Kürk Mantolu Madonna romanında Maria Puder ve Raif Efendi’nin aşkını anlatan Sabahattin Ali, askerdeyken, kolu çatlak halde yazdı. Ali’nin kitabı yazarken yaşadığı acıyı giderebilmek için kolunu sık sık sıcak suya soktuğu biliniyor. Deyim yerindeyse Kürk Mantolu Madonna, Ali’nin dizinin üstünde yazdığı bir kitap.

İlk kez gazetede tefrika olarak yayınlandı

İlk kez gazetede tefrika olarak yayınlandı
Raif Efendi’nin içsel yolculuğunu aşk ile sarıp sarmalayarak okuyucuya sunan roman, ilk olarak 1940 yılında Hakikat gazetesinde “Büyük Hikaye” başlığı altında 48 bölüm olarak yayımlandı, sonra 1943 yılında Remzi Kitabevi tarafından basıldı.

Sabahattin Ali kendi romanını şöyle yorumladı;

Sabahattin Ali kendi romanını şöyle yorumladı;
Sabahattin Ali, romanın ana fikrini, ”Dünyanın en basit, en zavallı, hatta en ahmak adamı bile, insanı hayretten hayrete düşürecek ne müthiş ve karışık bir ruha maliktir! Niçin bunu anlamaktan bu kadar kaçıyor ve insan dedikleri mahluku anlaşılması ve hakkında hüküm verilmesi en kolay şeylerden biri zannediyoruz?” sözleriyle açıkladı.

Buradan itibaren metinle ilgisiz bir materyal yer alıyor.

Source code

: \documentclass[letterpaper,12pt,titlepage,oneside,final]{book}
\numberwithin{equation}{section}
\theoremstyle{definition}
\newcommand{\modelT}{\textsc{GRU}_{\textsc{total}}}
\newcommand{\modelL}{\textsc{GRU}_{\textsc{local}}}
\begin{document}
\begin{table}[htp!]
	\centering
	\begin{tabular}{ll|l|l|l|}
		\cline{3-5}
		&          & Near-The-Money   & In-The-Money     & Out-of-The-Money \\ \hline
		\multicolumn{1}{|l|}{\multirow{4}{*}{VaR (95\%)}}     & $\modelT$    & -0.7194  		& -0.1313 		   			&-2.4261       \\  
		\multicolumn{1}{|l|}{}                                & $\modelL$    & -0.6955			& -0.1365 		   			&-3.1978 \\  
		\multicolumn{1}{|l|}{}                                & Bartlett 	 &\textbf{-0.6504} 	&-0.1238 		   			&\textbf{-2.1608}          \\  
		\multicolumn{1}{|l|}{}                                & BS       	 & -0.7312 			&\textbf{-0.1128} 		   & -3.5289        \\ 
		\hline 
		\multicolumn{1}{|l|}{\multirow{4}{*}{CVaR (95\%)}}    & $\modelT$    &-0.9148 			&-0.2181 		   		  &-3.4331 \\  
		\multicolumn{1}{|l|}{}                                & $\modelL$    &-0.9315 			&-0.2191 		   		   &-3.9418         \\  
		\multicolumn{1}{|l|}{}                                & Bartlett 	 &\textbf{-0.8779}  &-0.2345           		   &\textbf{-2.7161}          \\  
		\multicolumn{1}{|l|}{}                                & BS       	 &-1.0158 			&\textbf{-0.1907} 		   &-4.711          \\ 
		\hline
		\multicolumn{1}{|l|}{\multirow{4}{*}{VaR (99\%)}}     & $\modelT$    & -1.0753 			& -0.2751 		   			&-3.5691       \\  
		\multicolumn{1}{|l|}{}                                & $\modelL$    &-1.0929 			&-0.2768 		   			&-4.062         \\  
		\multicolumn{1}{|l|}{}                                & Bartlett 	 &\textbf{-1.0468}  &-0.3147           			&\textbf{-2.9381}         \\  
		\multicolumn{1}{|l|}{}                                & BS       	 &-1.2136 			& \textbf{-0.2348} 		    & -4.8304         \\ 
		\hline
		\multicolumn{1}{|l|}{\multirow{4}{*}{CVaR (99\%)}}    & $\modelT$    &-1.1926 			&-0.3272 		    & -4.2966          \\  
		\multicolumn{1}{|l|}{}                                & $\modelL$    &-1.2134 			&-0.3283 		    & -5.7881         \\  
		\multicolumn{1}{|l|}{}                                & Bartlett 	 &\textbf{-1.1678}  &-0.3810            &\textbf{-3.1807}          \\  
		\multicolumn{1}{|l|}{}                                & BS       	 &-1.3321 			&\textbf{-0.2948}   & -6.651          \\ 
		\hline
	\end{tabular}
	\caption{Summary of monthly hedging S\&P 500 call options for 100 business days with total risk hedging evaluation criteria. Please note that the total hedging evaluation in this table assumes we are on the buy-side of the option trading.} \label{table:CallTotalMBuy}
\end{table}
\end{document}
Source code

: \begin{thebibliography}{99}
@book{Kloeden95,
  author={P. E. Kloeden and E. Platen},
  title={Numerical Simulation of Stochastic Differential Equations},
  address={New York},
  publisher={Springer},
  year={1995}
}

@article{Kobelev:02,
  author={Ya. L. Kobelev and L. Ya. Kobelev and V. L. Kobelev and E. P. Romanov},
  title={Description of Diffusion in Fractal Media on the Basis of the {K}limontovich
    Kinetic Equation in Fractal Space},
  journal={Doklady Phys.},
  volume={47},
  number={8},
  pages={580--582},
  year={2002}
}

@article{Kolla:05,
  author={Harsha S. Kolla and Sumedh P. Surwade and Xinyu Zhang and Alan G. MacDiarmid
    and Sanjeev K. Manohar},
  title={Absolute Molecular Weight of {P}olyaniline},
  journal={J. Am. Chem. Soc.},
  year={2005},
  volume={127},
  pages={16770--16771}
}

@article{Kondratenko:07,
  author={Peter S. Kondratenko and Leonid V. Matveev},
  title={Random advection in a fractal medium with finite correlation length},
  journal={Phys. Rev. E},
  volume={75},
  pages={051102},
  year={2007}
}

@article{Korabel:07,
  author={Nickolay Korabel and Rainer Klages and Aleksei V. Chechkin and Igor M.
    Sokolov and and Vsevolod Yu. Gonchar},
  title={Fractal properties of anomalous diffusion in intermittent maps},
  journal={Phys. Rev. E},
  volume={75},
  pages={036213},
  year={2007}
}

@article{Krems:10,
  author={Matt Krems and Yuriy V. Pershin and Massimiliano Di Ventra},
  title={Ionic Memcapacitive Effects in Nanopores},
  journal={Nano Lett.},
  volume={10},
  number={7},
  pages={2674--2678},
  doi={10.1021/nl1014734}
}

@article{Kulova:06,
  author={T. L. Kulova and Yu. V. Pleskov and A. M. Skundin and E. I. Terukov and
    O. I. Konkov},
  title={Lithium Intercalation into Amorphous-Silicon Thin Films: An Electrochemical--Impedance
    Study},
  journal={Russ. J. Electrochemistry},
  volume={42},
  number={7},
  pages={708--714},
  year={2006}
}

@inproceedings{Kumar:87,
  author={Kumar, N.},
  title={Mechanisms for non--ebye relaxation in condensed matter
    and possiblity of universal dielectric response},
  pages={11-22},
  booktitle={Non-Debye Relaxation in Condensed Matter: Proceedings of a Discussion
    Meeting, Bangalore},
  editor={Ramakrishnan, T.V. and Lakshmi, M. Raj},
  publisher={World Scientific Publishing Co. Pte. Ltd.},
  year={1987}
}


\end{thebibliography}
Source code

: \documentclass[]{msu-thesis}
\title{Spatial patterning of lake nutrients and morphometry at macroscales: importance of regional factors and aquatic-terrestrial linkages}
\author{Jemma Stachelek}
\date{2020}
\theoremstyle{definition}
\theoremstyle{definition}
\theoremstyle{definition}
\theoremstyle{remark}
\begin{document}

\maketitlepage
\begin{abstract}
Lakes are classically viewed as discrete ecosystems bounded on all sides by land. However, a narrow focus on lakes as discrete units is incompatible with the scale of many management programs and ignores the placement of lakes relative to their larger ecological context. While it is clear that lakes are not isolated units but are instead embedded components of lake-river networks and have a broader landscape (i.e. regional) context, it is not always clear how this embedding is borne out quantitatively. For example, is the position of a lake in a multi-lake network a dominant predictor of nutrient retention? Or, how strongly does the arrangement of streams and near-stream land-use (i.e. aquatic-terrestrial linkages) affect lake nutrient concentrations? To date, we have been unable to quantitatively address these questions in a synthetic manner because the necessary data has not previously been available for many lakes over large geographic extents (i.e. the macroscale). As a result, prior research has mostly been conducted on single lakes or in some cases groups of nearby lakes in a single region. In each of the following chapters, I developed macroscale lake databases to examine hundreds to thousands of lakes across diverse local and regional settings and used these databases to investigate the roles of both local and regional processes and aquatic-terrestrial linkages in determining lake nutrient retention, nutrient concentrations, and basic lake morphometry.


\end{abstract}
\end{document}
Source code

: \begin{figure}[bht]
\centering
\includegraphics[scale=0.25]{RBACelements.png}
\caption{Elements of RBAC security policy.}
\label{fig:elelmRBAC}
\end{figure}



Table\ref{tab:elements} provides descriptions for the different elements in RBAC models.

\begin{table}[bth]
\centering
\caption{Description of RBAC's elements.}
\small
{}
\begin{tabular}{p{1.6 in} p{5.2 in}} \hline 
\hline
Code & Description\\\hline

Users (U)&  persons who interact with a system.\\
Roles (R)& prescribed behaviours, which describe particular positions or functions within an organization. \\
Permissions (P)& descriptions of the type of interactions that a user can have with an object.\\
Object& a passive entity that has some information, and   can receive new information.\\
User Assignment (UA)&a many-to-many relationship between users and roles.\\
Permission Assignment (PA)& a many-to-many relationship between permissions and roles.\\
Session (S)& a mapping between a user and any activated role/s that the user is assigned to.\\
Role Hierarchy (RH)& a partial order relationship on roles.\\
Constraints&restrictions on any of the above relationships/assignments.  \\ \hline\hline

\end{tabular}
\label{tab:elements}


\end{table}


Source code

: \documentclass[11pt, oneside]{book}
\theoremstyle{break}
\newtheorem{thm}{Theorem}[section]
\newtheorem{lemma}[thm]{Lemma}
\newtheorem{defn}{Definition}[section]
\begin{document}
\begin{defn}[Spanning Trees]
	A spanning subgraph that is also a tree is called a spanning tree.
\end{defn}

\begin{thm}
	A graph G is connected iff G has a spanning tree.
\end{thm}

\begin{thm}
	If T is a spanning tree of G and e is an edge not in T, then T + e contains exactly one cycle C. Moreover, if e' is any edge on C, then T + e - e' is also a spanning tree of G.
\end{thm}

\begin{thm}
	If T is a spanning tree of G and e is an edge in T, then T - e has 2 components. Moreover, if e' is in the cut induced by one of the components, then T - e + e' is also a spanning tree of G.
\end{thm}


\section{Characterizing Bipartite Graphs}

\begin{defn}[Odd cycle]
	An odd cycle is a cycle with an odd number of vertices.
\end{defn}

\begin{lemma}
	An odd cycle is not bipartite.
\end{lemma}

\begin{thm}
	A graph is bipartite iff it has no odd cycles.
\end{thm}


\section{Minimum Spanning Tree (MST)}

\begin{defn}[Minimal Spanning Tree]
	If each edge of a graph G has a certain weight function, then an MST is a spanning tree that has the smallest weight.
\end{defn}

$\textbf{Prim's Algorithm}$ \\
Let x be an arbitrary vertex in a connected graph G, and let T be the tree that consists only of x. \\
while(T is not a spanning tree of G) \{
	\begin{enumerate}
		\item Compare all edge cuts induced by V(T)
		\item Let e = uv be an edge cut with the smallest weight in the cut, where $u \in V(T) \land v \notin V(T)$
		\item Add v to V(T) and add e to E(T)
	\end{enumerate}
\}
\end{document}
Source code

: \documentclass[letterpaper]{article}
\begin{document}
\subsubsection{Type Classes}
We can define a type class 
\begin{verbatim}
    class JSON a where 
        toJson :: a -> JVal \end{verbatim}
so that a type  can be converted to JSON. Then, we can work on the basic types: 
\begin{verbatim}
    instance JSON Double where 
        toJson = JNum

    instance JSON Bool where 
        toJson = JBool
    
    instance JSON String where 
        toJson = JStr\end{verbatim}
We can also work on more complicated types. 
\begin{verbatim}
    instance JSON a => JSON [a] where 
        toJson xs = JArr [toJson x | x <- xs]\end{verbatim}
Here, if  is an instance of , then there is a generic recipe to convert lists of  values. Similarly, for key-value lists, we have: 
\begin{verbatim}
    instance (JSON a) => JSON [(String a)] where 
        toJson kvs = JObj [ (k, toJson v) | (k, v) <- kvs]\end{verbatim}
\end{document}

Kitapla ilgili ilk eleştiriyi Nazım Hikmet yapmış

Kitapla ilgili ilk eleştiriyi Nazım Hikmet yapmış
Kitap 1943 yılında basıldıktan sonra ilk eleştiri Nazım Hikmet’ten geldi. Nazım, Mayıs 1943’te Bursa Hapishanesi’nden gönderdiği mektupta Kürk Mantolu Madonna hakkında şunları yazdı:

“Kürk Mantolu Madonna, ben bu kitabı hem sevdim hem kızdım. Evvela niçin kızdığımı söyleyeyim. Kitabın birinci kısmı bir harikadır. Bu kısmın kendi yolunda inkişafı yani bir küçük burjuva ailesinin içyüzünü tahlili öyle bir haşmetle genişlemek istidadında ki, insan buradan ikinci kısma geçerken, elinde olmayarak, yazık olmuş, bu çok orijinal, çok mükemmel başlangıç ve imkan boşuna harcanmış, keşke bu başlangıç harcanmasaydı, diyor. Ben başlangıcı okurken yani Berlin’e kadar olan pasajı, senin benim anladığım manadaki realizmine hayran oldum. Beni dinlersen o başlangıcı almak ve kahramanın ölümünü kısaca tekrarlamak suretiyle o ailenin efradı ve eşhasının hayatları etrafında bir ikinci cilt, ayrı bir roman yapabilirsin, böylelikle de dinlemeye başladığımız harika musiki birdenbire kesilmiş olmaz. Gelelim ikinci kısmına, o kısım, başlı başına bir büyük hikaye olarak güzeldir ve böyle bir tecrübe gerek senin için gerekse Türk edebiyatı için lazımdı. Sen bu tecrübeyi başarıyla yaptın.”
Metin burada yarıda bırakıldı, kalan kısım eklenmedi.